Water running down the walls of your house = bad.
So water is bad, right? Well, we wouldn’t have the humid and life-bringing climate we enjoy here in the lower mainland without copious amounts of water falling from the sky, evaporating into clouds, and falling again onto our lush lawns and gigantic trees. Precipitation is a small price to pay for living where we live.
But it’s not the only price.
As we emerge from another dark and rainy winter (probably one of our mildest in recent memory, truth be told), it’s time to take another look at the pros and cons of water drainage when it comes to your home and your landscaping.
Not-so-hidden pro: a dry basement and an intact foundation. You need your home to work and function, right? Well, you’re one fierce spring storm away from a destroyed basement and thousands (or more) dollars in damage.
So what are the hidden pros to landscaped water drainage solutions?
Installing berms, swales, water harvesting tanks or working creeks simply looks nice. A home in metro Vancouver that embraces the never-ending downpour is a home that’s got it figured out. When the rain falls, and it will, people walking on the sidewalk will peer out from their umbrellas and be jealous of any house that incorporates creative water management solutions.
The cold air in Northern Alberta is a difficult element for homebuilders to work around. When it gets cold, things simply break down – cars, garages, and so on. Here in the lower mainland? Substitute cold for wet. When things get wet, they break down. Moving parts, electrical elements and integral components like your foundation don’t work when they’re wet. Keeping every part of your home dry for the long haul is the best way to keep everything sturdy for as long as you live there.
And when the time comes to not live there any more? Channeling water away from home steadily increases its value in relation to every other home on the street that’s not doing the same. For example, we wrote about Poly B piping a couple weeks ago – neglecting your home’s drainage requirements outside will eventually lead to water damage inside, exacerbated by an outdated material like polybutylene pipes.
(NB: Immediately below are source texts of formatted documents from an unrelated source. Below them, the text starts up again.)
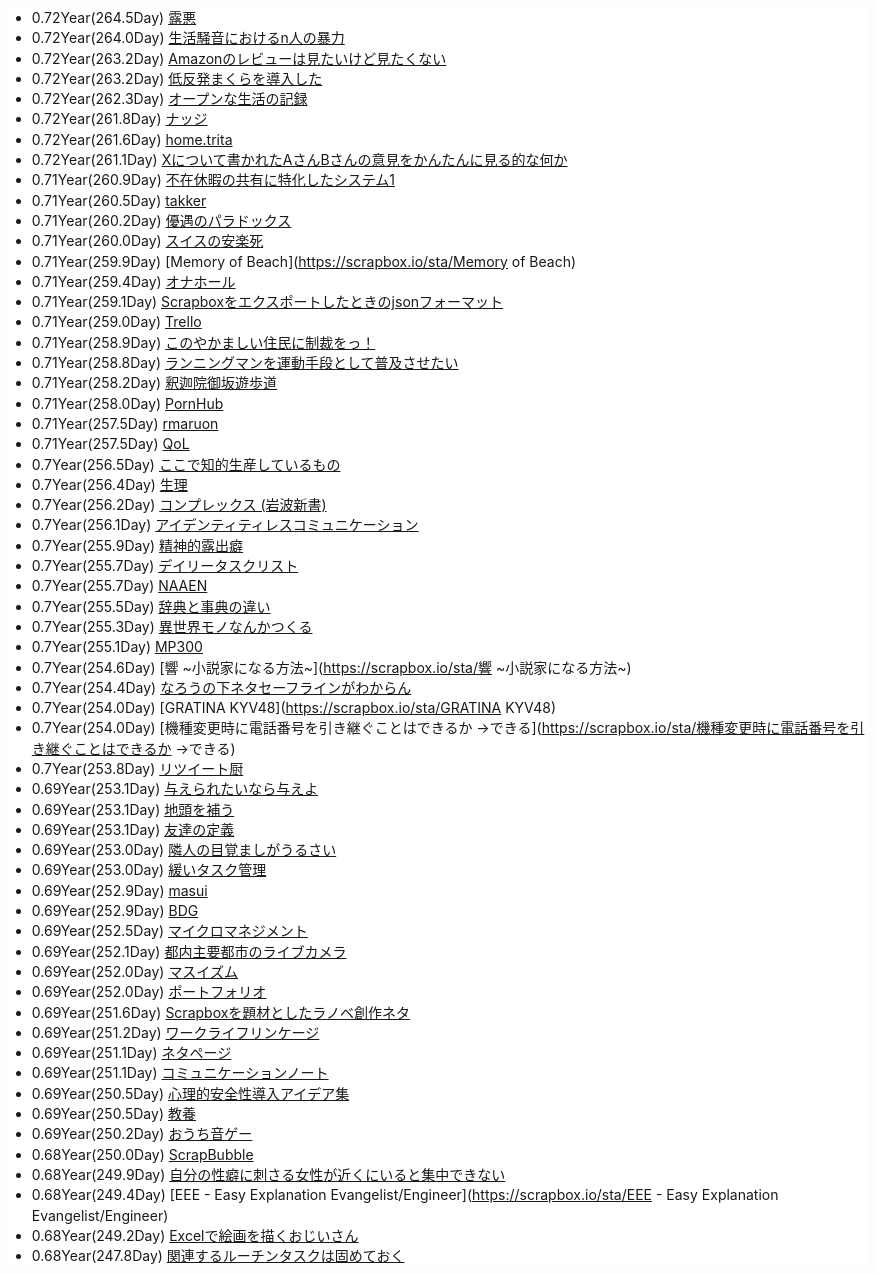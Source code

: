- 0.72Year(264.5Day) [露悪](https://scrapbox.io/sta/露悪)
- 0.72Year(264.0Day) [生活騒音におけるn人の暴力](https://scrapbox.io/sta/生活騒音におけるn人の暴力)
- 0.72Year(263.2Day) [Amazonのレビューは見たいけど見たくない](https://scrapbox.io/sta/Amazonのレビューは見たいけど見たくない)
- 0.72Year(263.2Day) [低反発まくらを導入した](https://scrapbox.io/sta/低反発まくらを導入した)
- 0.72Year(262.3Day) [オープンな生活の記録](https://scrapbox.io/sta/オープンな生活の記録)
- 0.72Year(261.8Day) [ナッジ](https://scrapbox.io/sta/ナッジ)
- 0.72Year(261.6Day) [home.trita](https://scrapbox.io/sta/home.trita)
- 0.72Year(261.1Day) [Xについて書かれたAさんBさんの意見をかんたんに見る的な何か](https://scrapbox.io/sta/Xについて書かれたAさんBさんの意見をかんたんに見る的な何か)
- 0.71Year(260.9Day) [不在休暇の共有に特化したシステム1](https://scrapbox.io/sta/不在休暇の共有に特化したシステム1)
- 0.71Year(260.5Day) [takker](https://scrapbox.io/sta/takker)
- 0.71Year(260.2Day) [優遇のパラドックス](https://scrapbox.io/sta/優遇のパラドックス)
- 0.71Year(260.0Day) [スイスの安楽死](https://scrapbox.io/sta/スイスの安楽死)
- 0.71Year(259.9Day) [Memory of Beach](https://scrapbox.io/sta/Memory of Beach)
- 0.71Year(259.4Day) [オナホール](https://scrapbox.io/sta/オナホール)
- 0.71Year(259.1Day) [Scrapboxをエクスポートしたときのjsonフォーマット](https://scrapbox.io/sta/Scrapboxをエクスポートしたときのjsonフォーマット)
- 0.71Year(259.0Day) [Trello](https://scrapbox.io/sta/Trello)
- 0.71Year(258.9Day) [このやかましい住民に制裁をっ！](https://scrapbox.io/sta/このやかましい住民に制裁をっ！)
- 0.71Year(258.8Day) [ランニングマンを運動手段として普及させたい](https://scrapbox.io/sta/ランニングマンを運動手段として普及させたい)
- 0.71Year(258.2Day) [釈迦院御坂遊歩道](https://scrapbox.io/sta/釈迦院御坂遊歩道)
- 0.71Year(258.0Day) [PornHub](https://scrapbox.io/sta/PornHub)
- 0.71Year(257.5Day) [rmaruon](https://scrapbox.io/sta/rmaruon)
- 0.71Year(257.5Day) [QoL](https://scrapbox.io/sta/QoL)
- 0.7Year(256.5Day) [ここで知的生産しているもの](https://scrapbox.io/sta/ここで知的生産しているもの)
- 0.7Year(256.4Day) [生理](https://scrapbox.io/sta/生理)
- 0.7Year(256.2Day) [コンプレックス (岩波新書)](https://scrapbox.io/sta/コンプレックス (岩波新書))
- 0.7Year(256.1Day) [アイデンティティレスコミュニケーション](https://scrapbox.io/sta/アイデンティティレスコミュニケーション)
- 0.7Year(255.9Day) [精神的露出癖](https://scrapbox.io/sta/精神的露出癖)
- 0.7Year(255.7Day) [デイリータスクリスト](https://scrapbox.io/sta/デイリータスクリスト)
- 0.7Year(255.7Day) [NAAEN](https://scrapbox.io/sta/NAAEN)
- 0.7Year(255.5Day) [辞典と事典の違い](https://scrapbox.io/sta/辞典と事典の違い)
- 0.7Year(255.3Day) [異世界モノなんかつくる](https://scrapbox.io/sta/異世界モノなんかつくる)
- 0.7Year(255.1Day) [MP300](https://scrapbox.io/sta/MP300)
- 0.7Year(254.6Day) [響 ~小説家になる方法~](https://scrapbox.io/sta/響 ~小説家になる方法~)
- 0.7Year(254.4Day) [なろうの下ネタセーフラインがわからん](https://scrapbox.io/sta/なろうの下ネタセーフラインがわからん)
- 0.7Year(254.0Day) [GRATINA KYV48](https://scrapbox.io/sta/GRATINA KYV48)
- 0.7Year(254.0Day) [機種変更時に電話番号を引き継ぐことはできるか →できる](https://scrapbox.io/sta/機種変更時に電話番号を引き継ぐことはできるか →できる)
- 0.7Year(253.8Day) [リツイート厨](https://scrapbox.io/sta/リツイート厨)
- 0.69Year(253.1Day) [与えられたいなら与えよ](https://scrapbox.io/sta/与えられたいなら与えよ)
- 0.69Year(253.1Day) [地頭を補う](https://scrapbox.io/sta/地頭を補う)
- 0.69Year(253.1Day) [友達の定義](https://scrapbox.io/sta/友達の定義)
- 0.69Year(253.0Day) [隣人の目覚ましがうるさい](https://scrapbox.io/sta/隣人の目覚ましがうるさい)
- 0.69Year(253.0Day) [緩いタスク管理](https://scrapbox.io/sta/緩いタスク管理)
- 0.69Year(252.9Day) [masui](https://scrapbox.io/sta/masui)
- 0.69Year(252.9Day) [BDG](https://scrapbox.io/sta/BDG)
- 0.69Year(252.5Day) [マイクロマネジメント](https://scrapbox.io/sta/マイクロマネジメント)
- 0.69Year(252.1Day) [都内主要都市のライブカメラ](https://scrapbox.io/sta/都内主要都市のライブカメラ)
- 0.69Year(252.0Day) [マスイズム](https://scrapbox.io/sta/マスイズム)
- 0.69Year(252.0Day) [ポートフォリオ](https://scrapbox.io/sta/ポートフォリオ)
- 0.69Year(251.6Day) [Scrapboxを題材としたラノベ創作ネタ](https://scrapbox.io/sta/Scrapboxを題材としたラノベ創作ネタ)
- 0.69Year(251.2Day) [ワークライフリンケージ](https://scrapbox.io/sta/ワークライフリンケージ)
- 0.69Year(251.1Day) [ネタページ](https://scrapbox.io/sta/ネタページ)
- 0.69Year(251.1Day) [コミュニケーションノート](https://scrapbox.io/sta/コミュニケーションノート)
- 0.69Year(250.5Day) [心理的安全性導入アイデア集](https://scrapbox.io/sta/心理的安全性導入アイデア集)
- 0.69Year(250.5Day) [教養](https://scrapbox.io/sta/教養)
- 0.69Year(250.2Day) [おうち音ゲー](https://scrapbox.io/sta/おうち音ゲー)
- 0.68Year(250.0Day) [ScrapBubble](https://scrapbox.io/sta/ScrapBubble)
- 0.68Year(249.9Day) [自分の性癖に刺さる女性が近くにいると集中できない](https://scrapbox.io/sta/自分の性癖に刺さる女性が近くにいると集中できない)
- 0.68Year(249.4Day) [EEE - Easy Explanation Evangelist/Engineer](https://scrapbox.io/sta/EEE - Easy Explanation Evangelist/Engineer)
- 0.68Year(249.2Day) [Excelで絵画を描くおじいさん](https://scrapbox.io/sta/Excelで絵画を描くおじいさん)
- 0.68Year(247.8Day) [関連するルーチンタスクは固めておく](https://scrapbox.io/sta/関連するルーチンタスクは固めておく)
So organized flowing water outside looks nice, it helps your home stay dry for longer and it boosts the value when it’s time to sell. So what’s the catch?
There’s only one: cost.
Equipping your home with the proper solutions necessary to keep it dry isn’t free. With the amount of water we’re subjected to on a seasonal basis, we’re forced to spend money to deal with the problem.
Those of us who are proactive, however, often save in the longrun. No, we’re not begging you to call us and give us all your money, but we are asking that you ensure your home is properly outfitted to handle the realities of our climate. A lot of this can be done with regular checks and routine maintenance such as cleaning out your gutters. After that, water harvesting tanks, pump systems, emergency backup generators and automatic transfer switch systems are just another line of defensive options to guarantee the lifespan and value of your home.
So yeah, those things cost money. But the cost without proper safeguards will be a lot higher. And everyone walking down the street will notice.